## Task directions
Go through the listing below, and from the line containing "### 4. Start Using OpenWebUI" through its last line, transcribe every line exactly, skipping pictures.
━━ Exercise input ━━
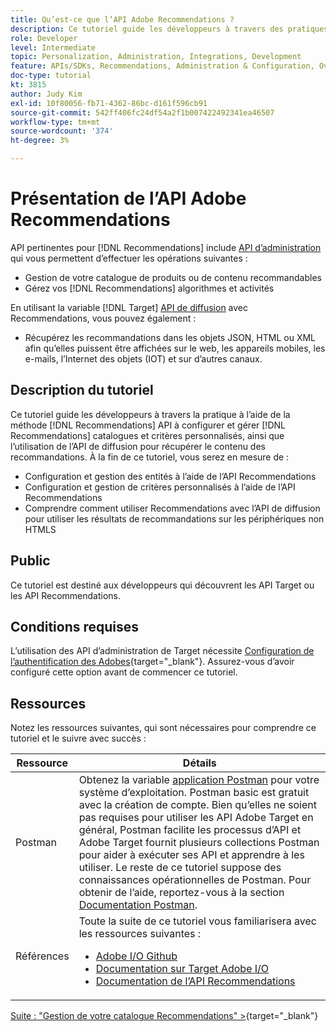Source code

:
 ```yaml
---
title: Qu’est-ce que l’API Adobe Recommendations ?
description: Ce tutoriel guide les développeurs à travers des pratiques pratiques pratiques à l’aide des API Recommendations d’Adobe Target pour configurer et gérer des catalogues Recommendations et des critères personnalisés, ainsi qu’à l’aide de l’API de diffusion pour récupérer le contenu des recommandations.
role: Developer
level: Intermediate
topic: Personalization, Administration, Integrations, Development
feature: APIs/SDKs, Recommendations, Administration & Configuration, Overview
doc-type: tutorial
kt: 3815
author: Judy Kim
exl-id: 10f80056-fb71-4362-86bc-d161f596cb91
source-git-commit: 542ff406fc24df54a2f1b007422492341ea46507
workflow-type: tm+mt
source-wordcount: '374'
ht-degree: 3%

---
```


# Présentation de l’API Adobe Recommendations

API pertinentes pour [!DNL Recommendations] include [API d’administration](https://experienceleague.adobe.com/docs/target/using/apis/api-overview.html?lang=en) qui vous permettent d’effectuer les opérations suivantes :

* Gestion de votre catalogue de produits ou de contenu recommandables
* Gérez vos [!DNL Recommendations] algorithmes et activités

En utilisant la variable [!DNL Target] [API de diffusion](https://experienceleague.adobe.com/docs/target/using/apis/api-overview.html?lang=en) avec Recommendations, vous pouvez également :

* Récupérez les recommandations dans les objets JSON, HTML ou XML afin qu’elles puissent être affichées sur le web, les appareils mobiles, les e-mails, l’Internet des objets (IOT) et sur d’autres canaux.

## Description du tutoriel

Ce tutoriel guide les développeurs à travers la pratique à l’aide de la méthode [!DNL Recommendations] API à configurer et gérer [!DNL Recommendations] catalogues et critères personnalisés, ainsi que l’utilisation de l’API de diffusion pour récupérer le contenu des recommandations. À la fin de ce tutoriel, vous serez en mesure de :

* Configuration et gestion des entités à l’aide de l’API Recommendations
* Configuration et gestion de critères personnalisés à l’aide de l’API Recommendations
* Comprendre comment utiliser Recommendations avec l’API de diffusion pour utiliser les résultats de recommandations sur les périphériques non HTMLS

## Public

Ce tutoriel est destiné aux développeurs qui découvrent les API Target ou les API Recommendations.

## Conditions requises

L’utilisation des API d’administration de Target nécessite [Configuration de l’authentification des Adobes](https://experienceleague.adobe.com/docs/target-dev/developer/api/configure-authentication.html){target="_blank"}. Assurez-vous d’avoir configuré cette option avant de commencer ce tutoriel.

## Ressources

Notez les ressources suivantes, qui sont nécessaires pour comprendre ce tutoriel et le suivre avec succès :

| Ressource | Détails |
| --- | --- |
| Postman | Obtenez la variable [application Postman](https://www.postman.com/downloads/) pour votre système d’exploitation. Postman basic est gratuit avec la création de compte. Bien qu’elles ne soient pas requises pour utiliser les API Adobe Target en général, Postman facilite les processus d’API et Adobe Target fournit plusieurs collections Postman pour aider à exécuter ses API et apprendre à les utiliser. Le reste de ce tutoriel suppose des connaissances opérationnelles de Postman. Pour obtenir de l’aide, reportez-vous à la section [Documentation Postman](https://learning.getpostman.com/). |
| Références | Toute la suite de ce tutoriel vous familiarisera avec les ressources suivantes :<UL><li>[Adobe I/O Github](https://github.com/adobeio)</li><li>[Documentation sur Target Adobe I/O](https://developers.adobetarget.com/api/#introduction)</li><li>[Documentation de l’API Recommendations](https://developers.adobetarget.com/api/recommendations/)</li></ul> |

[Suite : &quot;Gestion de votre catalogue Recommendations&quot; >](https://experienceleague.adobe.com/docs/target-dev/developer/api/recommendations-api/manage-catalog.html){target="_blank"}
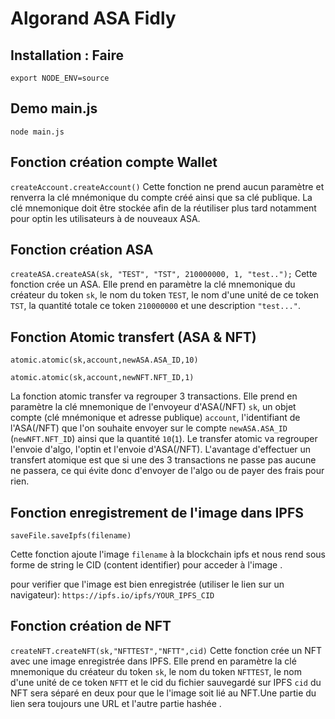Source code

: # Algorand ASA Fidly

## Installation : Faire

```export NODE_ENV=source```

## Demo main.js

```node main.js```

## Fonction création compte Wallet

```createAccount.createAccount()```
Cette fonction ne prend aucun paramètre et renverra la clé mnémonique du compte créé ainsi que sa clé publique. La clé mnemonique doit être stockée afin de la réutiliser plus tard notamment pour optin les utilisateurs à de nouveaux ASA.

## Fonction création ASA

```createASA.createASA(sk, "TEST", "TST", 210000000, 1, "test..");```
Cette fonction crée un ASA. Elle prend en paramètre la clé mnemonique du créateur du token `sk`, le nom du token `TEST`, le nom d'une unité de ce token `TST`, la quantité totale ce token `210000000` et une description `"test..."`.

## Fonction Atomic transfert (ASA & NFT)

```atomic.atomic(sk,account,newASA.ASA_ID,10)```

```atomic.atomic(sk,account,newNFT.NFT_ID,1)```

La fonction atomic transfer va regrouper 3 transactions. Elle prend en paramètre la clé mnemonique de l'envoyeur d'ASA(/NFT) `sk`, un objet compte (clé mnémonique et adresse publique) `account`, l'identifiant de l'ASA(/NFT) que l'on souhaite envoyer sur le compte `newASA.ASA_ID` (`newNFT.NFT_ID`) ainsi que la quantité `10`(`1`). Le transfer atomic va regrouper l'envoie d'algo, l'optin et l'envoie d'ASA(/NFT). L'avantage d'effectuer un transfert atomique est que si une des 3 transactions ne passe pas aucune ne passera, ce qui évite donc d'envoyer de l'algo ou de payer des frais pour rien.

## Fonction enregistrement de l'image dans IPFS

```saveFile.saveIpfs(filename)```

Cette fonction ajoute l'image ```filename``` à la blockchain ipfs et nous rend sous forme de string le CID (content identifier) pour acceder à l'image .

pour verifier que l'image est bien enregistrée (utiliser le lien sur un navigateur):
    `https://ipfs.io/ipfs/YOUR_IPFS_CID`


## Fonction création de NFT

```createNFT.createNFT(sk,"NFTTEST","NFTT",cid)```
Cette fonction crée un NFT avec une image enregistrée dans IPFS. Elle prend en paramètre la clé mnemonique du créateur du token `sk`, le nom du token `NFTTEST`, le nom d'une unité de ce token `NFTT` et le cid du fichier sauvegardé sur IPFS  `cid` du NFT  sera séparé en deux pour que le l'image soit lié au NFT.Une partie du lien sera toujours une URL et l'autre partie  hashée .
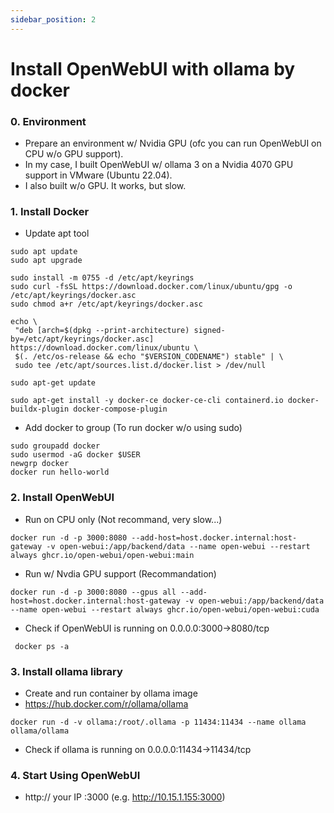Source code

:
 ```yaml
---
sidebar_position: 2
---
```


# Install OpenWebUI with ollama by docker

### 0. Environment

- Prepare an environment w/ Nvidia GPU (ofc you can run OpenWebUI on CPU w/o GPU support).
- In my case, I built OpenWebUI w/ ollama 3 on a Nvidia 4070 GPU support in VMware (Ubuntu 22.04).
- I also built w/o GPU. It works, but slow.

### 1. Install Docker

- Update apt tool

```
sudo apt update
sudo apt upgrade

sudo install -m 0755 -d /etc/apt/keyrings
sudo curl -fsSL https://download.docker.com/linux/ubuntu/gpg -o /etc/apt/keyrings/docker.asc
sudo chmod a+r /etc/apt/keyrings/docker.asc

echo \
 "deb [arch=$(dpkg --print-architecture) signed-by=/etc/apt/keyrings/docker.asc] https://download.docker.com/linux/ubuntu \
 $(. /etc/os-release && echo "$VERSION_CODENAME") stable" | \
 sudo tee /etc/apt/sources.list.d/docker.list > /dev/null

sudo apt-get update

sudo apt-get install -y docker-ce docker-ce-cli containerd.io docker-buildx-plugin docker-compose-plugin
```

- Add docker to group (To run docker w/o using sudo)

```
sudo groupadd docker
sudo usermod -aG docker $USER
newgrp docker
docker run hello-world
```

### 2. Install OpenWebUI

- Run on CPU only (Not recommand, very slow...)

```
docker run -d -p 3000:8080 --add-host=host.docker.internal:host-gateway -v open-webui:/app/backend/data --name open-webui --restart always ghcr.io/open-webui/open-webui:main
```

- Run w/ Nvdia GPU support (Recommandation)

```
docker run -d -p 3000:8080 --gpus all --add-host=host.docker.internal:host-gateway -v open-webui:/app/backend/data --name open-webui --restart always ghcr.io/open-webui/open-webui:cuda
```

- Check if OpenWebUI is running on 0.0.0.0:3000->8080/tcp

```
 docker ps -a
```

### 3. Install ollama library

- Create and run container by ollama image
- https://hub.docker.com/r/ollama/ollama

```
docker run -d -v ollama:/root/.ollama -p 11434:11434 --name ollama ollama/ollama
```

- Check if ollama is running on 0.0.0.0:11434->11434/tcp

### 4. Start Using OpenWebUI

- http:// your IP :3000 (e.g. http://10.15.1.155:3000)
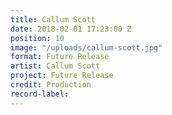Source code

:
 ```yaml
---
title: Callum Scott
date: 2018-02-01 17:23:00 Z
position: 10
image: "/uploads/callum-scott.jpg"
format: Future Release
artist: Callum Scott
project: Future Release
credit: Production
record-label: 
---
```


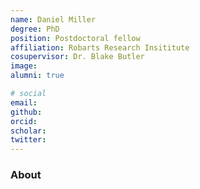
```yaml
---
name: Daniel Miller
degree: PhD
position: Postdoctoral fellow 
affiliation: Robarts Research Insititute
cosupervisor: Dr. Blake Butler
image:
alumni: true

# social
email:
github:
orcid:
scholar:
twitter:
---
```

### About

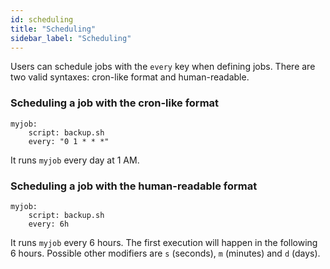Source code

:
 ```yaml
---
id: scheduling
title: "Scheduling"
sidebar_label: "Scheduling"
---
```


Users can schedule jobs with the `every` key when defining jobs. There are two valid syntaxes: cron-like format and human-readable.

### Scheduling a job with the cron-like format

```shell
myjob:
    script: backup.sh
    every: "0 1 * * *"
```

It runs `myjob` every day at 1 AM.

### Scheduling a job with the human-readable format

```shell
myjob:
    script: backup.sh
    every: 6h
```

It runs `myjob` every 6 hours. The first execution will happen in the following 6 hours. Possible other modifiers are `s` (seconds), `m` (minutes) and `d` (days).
━━━
## The completed task
### 4. Start Using OpenWebUI

- http:// your IP :3000 (e.g. http://10.15.1.155:3000)
Source code

:
 ```yaml
---
title: Callum Scott
date: 2018-02-01 17:23:00 Z
position: 10
image: "/uploads/callum-scott.jpg"
format: Future Release
artist: Callum Scott
project: Future Release
credit: Production
record-label: 
---
```


```yaml
---
name: Daniel Miller
degree: PhD
position: Postdoctoral fellow 
affiliation: Robarts Research Insititute
cosupervisor: Dr. Blake Butler
image:
alumni: true

# social
email:
github:
orcid:
scholar:
twitter:
---
```

### About

Source code

:
 ```yaml
---
id: scheduling
title: "Scheduling"
sidebar_label: "Scheduling"
---
```


Users can schedule jobs with the `every` key when defining jobs. There are two valid syntaxes: cron-like format and human-readable.

### Scheduling a job with the cron-like format

```shell
myjob:
    script: backup.sh
    every: "0 1 * * *"
```

It runs `myjob` every day at 1 AM.

### Scheduling a job with the human-readable format

```shell
myjob:
    script: backup.sh
    every: 6h
```

It runs `myjob` every 6 hours. The first execution will happen in the following 6 hours. Possible other modifiers are `s` (seconds), `m` (minutes) and `d` (days).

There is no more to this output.